#### AVAILABLE DATA

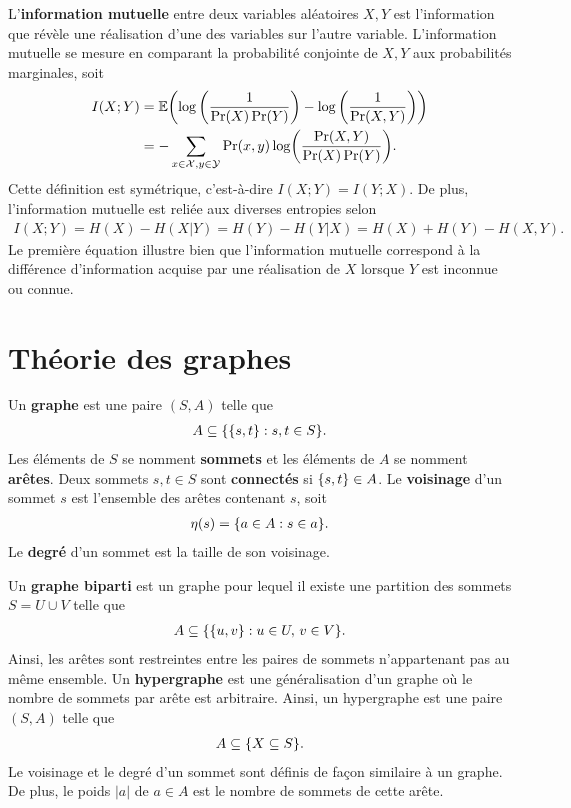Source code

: L'\textbf{information mutuelle} entre deux variables aléatoires $X, Y$ est
l'information que révèle une réalisation d'une des variables sur l'autre variable.
L'information mutuelle se mesure en comparant la probabilité conjointe de $X, Y$
aux probabilités marginales, soit
\begin{align}
  I(X ; Y) 
  &= \mathbb E\qty(
    \log\qty(\frac{1}{\Pr(X)\Pr(Y)})
    -
    \log\qty(\frac{1}{\Pr(X, Y)})
  ) \notag \\
  &= -\sum_{x\in\mathcal X, y \in\mathcal Y}\Pr(x, y) \log(\frac{\Pr(X, Y)}{\Pr(X)\Pr(Y)}).
\end{align}
Cette définition est symétrique,
c'est-à-dire $I(X ; Y) = I(Y ; X)$.
De plus,
l'information mutuelle est reliée aux diverses entropies selon
\begin{align}
  I(X;Y)
  = H(X) - H(X | Y)
  = H(Y) - H(Y | X)
  = H(X) + H(Y) - H(X, Y).
\end{align}
Le première équation illustre bien que l'information mutuelle correspond à la différence
d'information acquise par une réalisation de $X$ lorsque $Y$ est inconnue ou connue.


\chapter{Théorie des graphes}
\label{chap:theo_graphe}

Un \textbf{graphe} est une paire $(S, A)$ telle que 
\begin{align}
  A \subseteq \qty{\qty{s, t} : s,t \in S}.
\end{align}
Les éléments de $S$ se nomment \textbf{sommets}
et les éléments de $A$ se nomment \textbf{arêtes}.
Deux sommets $s, t \in S$ sont \textbf{connectés} si $\qty{s, t} \in A$.
Le \textbf{voisinage} d'un sommet $s$ est l'ensemble des arêtes contenant $s$,
soit 
\begin{align}
  \eta(s) = \qty{a \in A : s \in a}.
\end{align}
Le \textbf{degré} d'un sommet est la taille de son voisinage.

Un \textbf{graphe biparti} est un graphe pour lequel il existe une 
partition des sommets $S = U \cup V$ telle que 
\begin{align}
  A \subseteq \qty{\qty{u, v} : u \in U,\, v \in V}.
\end{align}
Ainsi, les arêtes sont restreintes entre les paires de sommets n'appartenant pas
au même ensemble.
Un \textbf{hypergraphe} est une généralisation d'un graphe
où le nombre de sommets par arête est arbitraire.
Ainsi,
un hypergraphe est une paire $(S, A)$ telle que
\begin{align}
  A \subseteq \qty{X \subseteq S}.
\end{align}
Le voisinage et le degré d'un sommet sont définis de façon similaire à un graphe.
De plus, le poids $|a|$ de $a \in A$ est le nombre de sommets de cette arête.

#### BRIEF
Reproduce the opening lines of the material above exactly, ending with the line that contains "Ainsi, les arêtes". Omit every picture.

#### RESPONSE BELOW
Source code

: L'\textbf{information mutuelle} entre deux variables aléatoires $X, Y$ est
l'information que révèle une réalisation d'une des variables sur l'autre variable.
L'information mutuelle se mesure en comparant la probabilité conjointe de $X, Y$
aux probabilités marginales, soit
\begin{align}
  I(X ; Y) 
  &= \mathbb E\qty(
    \log\qty(\frac{1}{\Pr(X)\Pr(Y)})
    -
    \log\qty(\frac{1}{\Pr(X, Y)})
  ) \notag \\
  &= -\sum_{x\in\mathcal X, y \in\mathcal Y}\Pr(x, y) \log(\frac{\Pr(X, Y)}{\Pr(X)\Pr(Y)}).
\end{align}
Cette définition est symétrique,
c'est-à-dire $I(X ; Y) = I(Y ; X)$.
De plus,
l'information mutuelle est reliée aux diverses entropies selon
\begin{align}
  I(X;Y)
  = H(X) - H(X | Y)
  = H(Y) - H(Y | X)
  = H(X) + H(Y) - H(X, Y).
\end{align}
Le première équation illustre bien que l'information mutuelle correspond à la différence
d'information acquise par une réalisation de $X$ lorsque $Y$ est inconnue ou connue.


\chapter{Théorie des graphes}
\label{chap:theo_graphe}

Un \textbf{graphe} est une paire $(S, A)$ telle que 
\begin{align}
  A \subseteq \qty{\qty{s, t} : s,t \in S}.
\end{align}
Les éléments de $S$ se nomment \textbf{sommets}
et les éléments de $A$ se nomment \textbf{arêtes}.
Deux sommets $s, t \in S$ sont \textbf{connectés} si $\qty{s, t} \in A$.
Le \textbf{voisinage} d'un sommet $s$ est l'ensemble des arêtes contenant $s$,
soit 
\begin{align}
  \eta(s) = \qty{a \in A : s \in a}.
\end{align}
Le \textbf{degré} d'un sommet est la taille de son voisinage.

Un \textbf{graphe biparti} est un graphe pour lequel il existe une 
partition des sommets $S = U \cup V$ telle que 
\begin{align}
  A \subseteq \qty{\qty{u, v} : u \in U,\, v \in V}.
\end{align}
Ainsi, les arêtes sont restreintes entre les paires de sommets n'appartenant pas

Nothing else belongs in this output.